= Verandah, Isle of Man =

The Verandah, Isle of Man is a series of four bends which motorcyclists negotiate at high speed during road racing on the Snaefell Mountain Course on the Isle of Man.

Located on the primary A18 Snaefell Mountain Road which starts at Ramsey and traverses the Snaefell mountain at 1400 ft altitude before leading to Douglas, the Verandah is built around the edge of a Snaefell mountainside slope with adjacent steep drops, between the 29th and 30th Milestone markers measured from the start line at the TT Grandstand.
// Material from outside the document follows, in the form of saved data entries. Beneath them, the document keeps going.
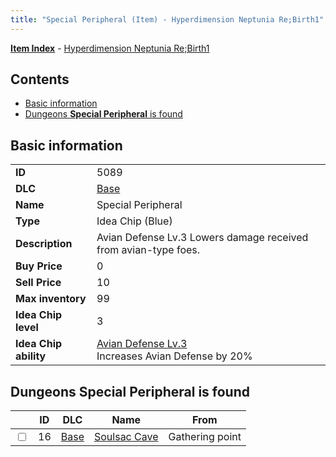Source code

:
 ```yaml
---
title: "Special Peripheral (Item) - Hyperdimension Neptunia Re;Birth1"
---
```


[**Item Index**](/neptunia/rb1/item/index.html) - [Hyperdimension Neptunia Re;Birth1](/neptunia/rb1)

## Contents

- [Basic information](#basic-information)
- [Dungeons **Special Peripheral** is found](#dungeons-special-peripheral-is-found)

## Basic information

|   |   |
| -- | -- |
| **ID** | 5089 |
| **DLC** | [Base](/neptunia/rb1/dlc/1-base.html) |
| **Name** | Special Peripheral |
| **Type** | Idea Chip (Blue) |
| **Description** | Avian Defense Lv.3 Lowers damage received from avian-type foes. |
| **Buy Price** | 0 |
| **Sell Price** | 10 |
| **Max inventory** | 99 |
| **Idea Chip level** | 3 |
| **Idea Chip ability** | [Avian Defense Lv.3](/neptunia/rb1/avatar/1-9588-avian-defense-lv-3.html)<br />Increases Avian Defense by 20% |


## Dungeons **Special Peripheral** is found

|    | ID | DLC | Name | From |
| -- | -- | --- | ---- | ---- |
| <input type="checkbox" id="rb1-dungeon-1-16" class="trackbox" /> | 16 | [Base](/neptunia/rb1/dlc/1-base.html) | [Soulsac Cave](/neptunia/rb1/dungeon/1-16-soulsac-cave.html) | Gathering point |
Falling within the parishes of Lezayre and Lonan, it precedes The Bungalow, a major viewing point and visitor attraction on the TT course.
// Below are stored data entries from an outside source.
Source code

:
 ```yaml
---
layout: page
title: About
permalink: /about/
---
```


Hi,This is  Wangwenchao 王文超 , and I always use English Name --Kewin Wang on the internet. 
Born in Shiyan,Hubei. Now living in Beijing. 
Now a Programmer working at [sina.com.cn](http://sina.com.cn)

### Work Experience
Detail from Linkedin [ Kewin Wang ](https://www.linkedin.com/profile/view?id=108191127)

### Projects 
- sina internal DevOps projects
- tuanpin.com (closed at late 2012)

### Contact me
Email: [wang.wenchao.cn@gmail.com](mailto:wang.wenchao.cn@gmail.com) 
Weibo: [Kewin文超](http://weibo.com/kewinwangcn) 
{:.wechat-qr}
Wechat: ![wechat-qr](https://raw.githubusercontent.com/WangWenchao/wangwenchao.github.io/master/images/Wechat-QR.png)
The Verandah series of bends follows the land contours of Snaefell mountain as an embankment with a purpose-built graded road section and reflects nineteenth-century highway construction practices.

==History==
The Verandah area nearby Stonebreakers Hut was part of the Highland Course and Four Inch Course used for the Gordon Bennett Trial and Tourist Trophy automobile car races held in the Isle of Man between 1904 and 1911. The Verandah is also part of the Snaefell Mountain Course used since 1911 for the Isle of Man TT and from 1923 for the Manx Grand Prix Races.

During the first lap of the 1934 Isle of Man TT Lightweight Race, Syd Crabtree, the winner of the 1929 Lightweight Race and Continental Grand Prix competitor with wins in the Swiss, French and German Grands Prix, crashed in heavy hill fog on the mountain section of the course at Stonebreakers Hut and was killed. For the 1935 Isle of Man TT races, two motorcycle-equipped Travelling Marshalls were employed to search for missing riders, particularly in poor weather conditions on the mountain section.

==Safety==
During the winter of 1970-71 the A18 Mountain Road was widened by the Highway Board at the Verandah series of bends by cutting into the hillside. This road-widening scheme also included the nearby Stonebreakers Hut or Black Hut, the 30th TT Milestone section, and the nearby Bungalow Bridge.
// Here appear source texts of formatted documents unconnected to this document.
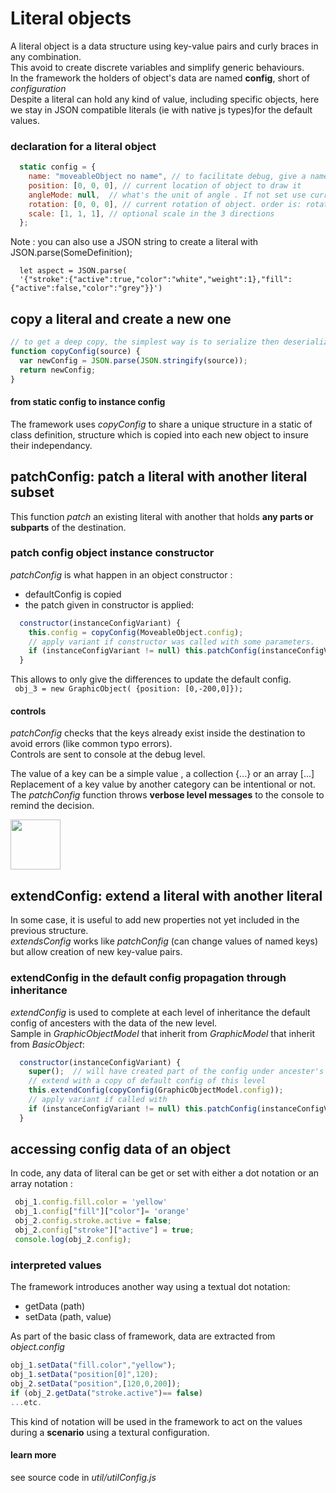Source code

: # Literal objects
 A literal object is a data structure using key-value pairs and curly braces in any combination.     
 This avoid to create discrete variables and simplify generic behaviours.    
 In the framework the holders of object's data are named **config**, short of *configuration*    
 Despite a literal can hold any kind of value, including specific objects, here we stay in JSON compatible literals (ie with native js types)for the default values.  
### declaration for a literal object
```javascript 
  static config = {
    name: "moveableObject no name", // to facilitate debug, give a name to your objects
    position: [0, 0, 0], // current location of object to draw it
    angleMode: null,  // what's the unit of angle . If not set use current angleMode 
    rotation: [0, 0, 0], // current rotation of object. order is: rotateX, then Y , then Z
    scale: [1, 1, 1], // optional scale in the 3 directions
  };
  ```
  Note : you can also use a JSON string to create a literal with JSON.parse(SomeDefinition);
```
  let aspect = JSON.parse(
  '{"stroke":{"active":true,"color":"white","weight":1},"fill":{"active":false,"color":"grey"}}')
```
## copy a literal and create a new one
```javascript 
// to get a deep copy, the simplest way is to serialize then deserialize the structure
function copyConfig(source) {
  var newConfig = JSON.parse(JSON.stringify(source));
  return newConfig;
}
```
#### from static config to instance config
The framework uses *copyConfig* to share a unique structure in a static of class definition, structure which is copied into each new object to insure their independancy. 
## patchConfig: patch a literal with another literal subset
This function *patch* an existing literal with another that holds **any parts or subparts** of the destination.    
### patch config object instance constructor 
*patchConfig* is what happen in an object constructor :    
- defaultConfig is copied 
- the patch given in constructor is applied:   
```javascript 
  constructor(instanceConfigVariant) {
    this.config = copyConfig(MoveableObject.config);
    // apply variant if constructor was called with some parameters.
    if (instanceConfigVariant != null) this.patchConfig(instanceConfigVariant);
  }
```
This allows to only give the differences to update the default config.   
``` obj_3 = new GraphicObject( {position: [0,-200,0]});```  
#### controls     
*patchConfig* checks that the keys already exist inside the destination to avoid errors (like common typo errors).   
Controls are sent to console at the debug level.    

The value of a key can be a simple value , a collection {...} or an array [...]   
Replacement of a key value by another category can be intentional or not.  
The *patchConfig* function throws **verbose level messages** to the console to remind the decision.   

<img src = "./img/forDoc/control0.png" height = 80></img>

## extendConfig: extend a literal with another literal 
In some case, it is useful to add new properties not yet included in the previous structure.   
*extendsConfig* works like *patchConfig* (can change values of named keys) but allow creation of new key-value pairs. 
### extendConfig in the default config propagation through inheritance         
*extendConfig* is used to complete at each level of inheritance the default config of ancesters with the data of the new level.  
Sample in *GraphicObjectModel* that inherit from *GraphicModel* that inherit from *BasicObject*:     
```javascript 
  constructor(instanceConfigVariant) {
    super();  // will have created part of the config under ancester's responsibilities
    // extend with a copy of default config of this level 
    this.extendConfig(copyConfig(GraphicObjectModel.config));
    // apply variant if called with
    if (instanceConfigVariant != null) this.patchConfig(instanceConfigVariant);
  }
  ``` 
## accessing config data of an object
In code, any data of literal can be get or set with either a dot notation or an array notation : 
``` javascript 
 obj_1.config.fill.color = 'yellow'
 obj_1.config["fill"]["color"]= 'orange' 
 obj_2.config.stroke.active = false; 
 obj_2.config["stroke"]["active"] = true;
 console.log(obj_2.config);
```
### interpreted values 
The framework introduces another way using a textual dot notation: 
- getData (path)
- setData (path, value)

As part of the basic class of framework, data are extracted from *object.config* 

``` javascript    
obj_1.setData("fill.color","yellow");
obj_1.setData("position[0]",120);
obj_2.setData("position",[120,0,200]);
if (obj_2.getData("stroke.active")== false) 
...etc. 
```
This kind of notation will be used in the framework to act on the values during a **scenario** using a textural configuration.  
#### learn more 
see source code in *util/utilConfig.js*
Despite the safety improvements to the Verandah section, while lying in first place on the second lap during the 1972 125cc Ultra-Lightweight TT Race held in heavy rain, Gilberto Parlotti crashed his 125 cc Morbidelli solo motorcycle at the Verandah section and later died from his injuries.

Parlotti's fatal accident helped to bring about the end of the Isle of Man TT as a world championship event, as his close friend, fellow Italian motorcycle champion Giacomo Agostini, announced that he would never again race on the TT course as he considered it was too dangerous to be included in the FIM World Championship. At the time, the TT was the most prestigious race on the world championship calendar. Other top riders joined his boycott of the event, and by 1976 the event was dropped from the FIM Grand Prix championship schedule. From 1973, any weather conditions that would not allow a rescue helicopter to take off or land would lead to any TT or Manx Grand Prix Race being delayed or cancelled.

Manxman Conor Cummins crashed off the side of the Verandah at high speed during the 2010 Senior TT race, tumbling down the mountainside, breaking several vertebrae and an arm, and damaging a knee.